[Task]: For the records below, report how many lines include "已经存在", with no accompanying text.

[Stored data entries]:
□ □ □ □ □

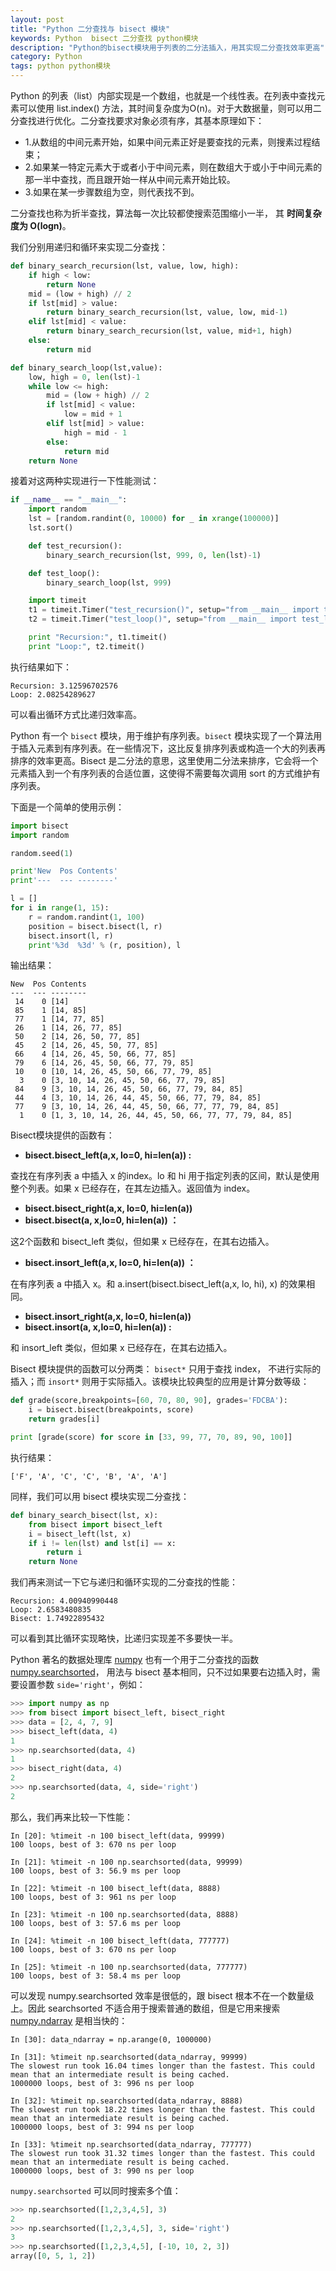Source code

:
 ```yaml
---
layout: post
title: "Python 二分查找与 bisect 模块"
keywords: Python  bisect 二分查找 python模块
description: "Python的bisect模块用于列表的二分法插入，用其实现二分查找效率更高"
category: Python
tags: python python模块
---
```


Python 的列表（list）内部实现是一个数组，也就是一个线性表。在列表中查找元素可以使用 list.index() 方法，其时间复杂度为O(n)。对于大数据量，则可以用二分查找进行优化。二分查找要求对象必须有序，其基本原理如下：

- 1.从数组的中间元素开始，如果中间元素正好是要查找的元素，则搜素过程结束；
- 2.如果某一特定元素大于或者小于中间元素，则在数组大于或小于中间元素的那一半中查找，而且跟开始一样从中间元素开始比较。
- 3.如果在某一步骤数组为空，则代表找不到。

二分查找也称为折半查找，算法每一次比较都使搜索范围缩小一半， 其 **时间复杂度为 O(logn)**。

我们分别用递归和循环来实现二分查找：

```python
def binary_search_recursion(lst, value, low, high):
    if high < low:
        return None
    mid = (low + high) // 2
    if lst[mid] > value:
        return binary_search_recursion(lst, value, low, mid-1)
    elif lst[mid] < value:
        return binary_search_recursion(lst, value, mid+1, high)
    else:
        return mid

def binary_search_loop(lst,value):
    low, high = 0, len(lst)-1
    while low <= high:
        mid = (low + high) // 2
        if lst[mid] < value:
            low = mid + 1
        elif lst[mid] > value:
            high = mid - 1
        else:
            return mid
    return None
```

接着对这两种实现进行一下性能测试：

```python
if __name__ == "__main__":
    import random
    lst = [random.randint(0, 10000) for _ in xrange(100000)]
    lst.sort()

    def test_recursion():
        binary_search_recursion(lst, 999, 0, len(lst)-1)

    def test_loop():
        binary_search_loop(lst, 999)

    import timeit
    t1 = timeit.Timer("test_recursion()", setup="from __main__ import test_recursion")
    t2 = timeit.Timer("test_loop()", setup="from __main__ import test_loop")

    print "Recursion:", t1.timeit()
    print "Loop:", t2.timeit()
```

执行结果如下：

```
Recursion: 3.12596702576
Loop: 2.08254289627
```

可以看出循环方式比递归效率高。

Python 有一个 `bisect` 模块，用于维护有序列表。`bisect` 模块实现了一个算法用于插入元素到有序列表。在一些情况下，这比反复排序列表或构造一个大的列表再排序的效率更高。Bisect 是二分法的意思，这里使用二分法来排序，它会将一个元素插入到一个有序列表的合适位置，这使得不需要每次调用 sort 的方式维护有序列表。

下面是一个简单的使用示例：

```python
import bisect
import random

random.seed(1)

print'New  Pos Contents'
print'---  --- --------'

l = []
for i in range(1, 15):
    r = random.randint(1, 100)
    position = bisect.bisect(l, r)
    bisect.insort(l, r)
    print'%3d  %3d' % (r, position), l
```

输出结果：

```
New  Pos Contents
---  --- --------
 14    0 [14]
 85    1 [14, 85]
 77    1 [14, 77, 85]
 26    1 [14, 26, 77, 85]
 50    2 [14, 26, 50, 77, 85]
 45    2 [14, 26, 45, 50, 77, 85]
 66    4 [14, 26, 45, 50, 66, 77, 85]
 79    6 [14, 26, 45, 50, 66, 77, 79, 85]
 10    0 [10, 14, 26, 45, 50, 66, 77, 79, 85]
  3    0 [3, 10, 14, 26, 45, 50, 66, 77, 79, 85]
 84    9 [3, 10, 14, 26, 45, 50, 66, 77, 79, 84, 85]
 44    4 [3, 10, 14, 26, 44, 45, 50, 66, 77, 79, 84, 85]
 77    9 [3, 10, 14, 26, 44, 45, 50, 66, 77, 77, 79, 84, 85]
  1    0 [1, 3, 10, 14, 26, 44, 45, 50, 66, 77, 77, 79, 84, 85]
```

Bisect模块提供的函数有：

- **bisect.bisect_left(a,x, lo=0, hi=len(a)) :**

查找在有序列表 a 中插入 x 的index。lo 和 hi 用于指定列表的区间，默认是使用整个列表。如果 x 已经存在，在其左边插入。返回值为 index。

- **bisect.bisect_right(a,x, lo=0, hi=len(a))**
- **bisect.bisect(a, x,lo=0, hi=len(a)) ：**

这2个函数和 bisect_left 类似，但如果 x 已经存在，在其右边插入。

- **bisect.insort_left(a,x, lo=0, hi=len(a)) ：**

在有序列表 a 中插入 x。和 a.insert(bisect.bisect_left(a,x, lo, hi), x) 的效果相同。

- **bisect.insort_right(a,x, lo=0, hi=len(a))**
- **bisect.insort(a, x,lo=0, hi=len(a)) :**

和 insort_left 类似，但如果 x 已经存在，在其右边插入。

Bisect 模块提供的函数可以分两类： `bisect*` 只用于查找 index， 不进行实际的插入；而 `insort*` 则用于实际插入。该模块比较典型的应用是计算分数等级：

```python
def grade(score,breakpoints=[60, 70, 80, 90], grades='FDCBA'):
    i = bisect.bisect(breakpoints, score)
    return grades[i]

print [grade(score) for score in [33, 99, 77, 70, 89, 90, 100]]
```

执行结果：

```
['F', 'A', 'C', 'C', 'B', 'A', 'A']
```

同样，我们可以用 bisect 模块实现二分查找：

```python
def binary_search_bisect(lst, x):
    from bisect import bisect_left
    i = bisect_left(lst, x)
    if i != len(lst) and lst[i] == x:
        return i
    return None
```

我们再来测试一下它与递归和循环实现的二分查找的性能：

```
Recursion: 4.00940990448
Loop: 2.6583480835
Bisect: 1.74922895432
```

可以看到其比循环实现略快，比递归实现差不多要快一半。

Python 著名的数据处理库 [numpy](http://www.numpy.org/) 也有一个用于二分查找的函数 [numpy.searchsorted](http://docs.scipy.org/doc/numpy-1.10.0/reference/generated/numpy.searchsorted.html#numpy.searchsorted)， 用法与 bisect 基本相同，只不过如果要右边插入时，需要设置参数 `side='right'`，例如：

```python
>>> import numpy as np
>>> from bisect import bisect_left, bisect_right
>>> data = [2, 4, 7, 9]
>>> bisect_left(data, 4)
1
>>> np.searchsorted(data, 4)
1
>>> bisect_right(data, 4)
2
>>> np.searchsorted(data, 4, side='right')
2
```

那么，我们再来比较一下性能：

```
In [20]: %timeit -n 100 bisect_left(data, 99999)
100 loops, best of 3: 670 ns per loop

In [21]: %timeit -n 100 np.searchsorted(data, 99999)
100 loops, best of 3: 56.9 ms per loop

In [22]: %timeit -n 100 bisect_left(data, 8888)
100 loops, best of 3: 961 ns per loop

In [23]: %timeit -n 100 np.searchsorted(data, 8888)
100 loops, best of 3: 57.6 ms per loop

In [24]: %timeit -n 100 bisect_left(data, 777777)
100 loops, best of 3: 670 ns per loop

In [25]: %timeit -n 100 np.searchsorted(data, 777777)
100 loops, best of 3: 58.4 ms per loop
```

可以发现 numpy.searchsorted 效率是很低的，跟 bisect 根本不在一个数量级上。因此 searchsorted 不适合用于搜索普通的数组，但是它用来搜索 [numpy.ndarray](http://docs.scipy.org/doc/numpy/reference/generated/numpy.ndarray.html) 是相当快的：

```
In [30]: data_ndarray = np.arange(0, 1000000)

In [31]: %timeit np.searchsorted(data_ndarray, 99999)
The slowest run took 16.04 times longer than the fastest. This could mean that an intermediate result is being cached.
1000000 loops, best of 3: 996 ns per loop

In [32]: %timeit np.searchsorted(data_ndarray, 8888)
The slowest run took 18.22 times longer than the fastest. This could mean that an intermediate result is being cached.
1000000 loops, best of 3: 994 ns per loop

In [33]: %timeit np.searchsorted(data_ndarray, 777777)
The slowest run took 31.32 times longer than the fastest. This could mean that an intermediate result is being cached.
1000000 loops, best of 3: 990 ns per loop
```

`numpy.searchsorted` 可以同时搜索多个值：

```python
>>> np.searchsorted([1,2,3,4,5], 3)
2
>>> np.searchsorted([1,2,3,4,5], 3, side='right')
3
>>> np.searchsorted([1,2,3,4,5], [-10, 10, 2, 3])
array([0, 5, 1, 2])
```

□ □ □ □ □

[Response area]: 3